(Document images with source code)

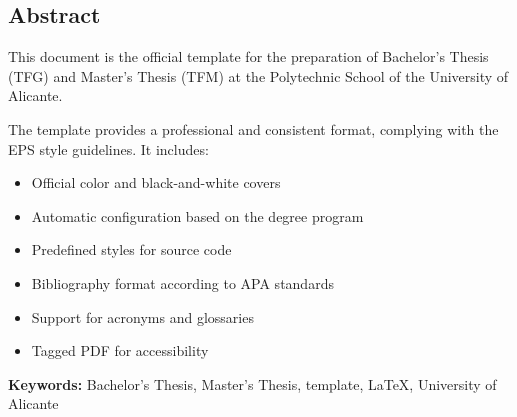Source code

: \begin{otherlanguage}{english}
\chapter*{Abstract}

This document is the official template for the preparation of Bachelor's Thesis (TFG) and Master's Thesis (TFM) at the Polytechnic School of the University of Alicante.

The template provides a professional and consistent format, complying with the EPS style guidelines. It includes:

\begin{itemize}
  \item Official color and black-and-white covers
  \item Automatic configuration based on the degree program
  \item Predefined styles for source code
  \item Bibliography format according to APA standards
  \item Support for acronyms and glossaries
  \item Tagged PDF for accessibility
\end{itemize}

\textbf{Keywords:} Bachelor's Thesis, Master's Thesis, template, LaTeX, University of Alicante

\end{otherlanguage}

\cleardoublepage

### What is required
The entries are to be restated word for word, and no picture should appear in the copy.

### Result for this task
Source code

: \begin{otherlanguage}{english}
\chapter*{Abstract}

This document is the official template for the preparation of Bachelor's Thesis (TFG) and Master's Thesis (TFM) at the Polytechnic School of the University of Alicante.

The template provides a professional and consistent format, complying with the EPS style guidelines. It includes:

\begin{itemize}
  \item Official color and black-and-white covers
  \item Automatic configuration based on the degree program
  \item Predefined styles for source code
  \item Bibliography format according to APA standards
  \item Support for acronyms and glossaries
  \item Tagged PDF for accessibility
\end{itemize}

\textbf{Keywords:} Bachelor's Thesis, Master's Thesis, template, LaTeX, University of Alicante

\end{otherlanguage}

\cleardoublepage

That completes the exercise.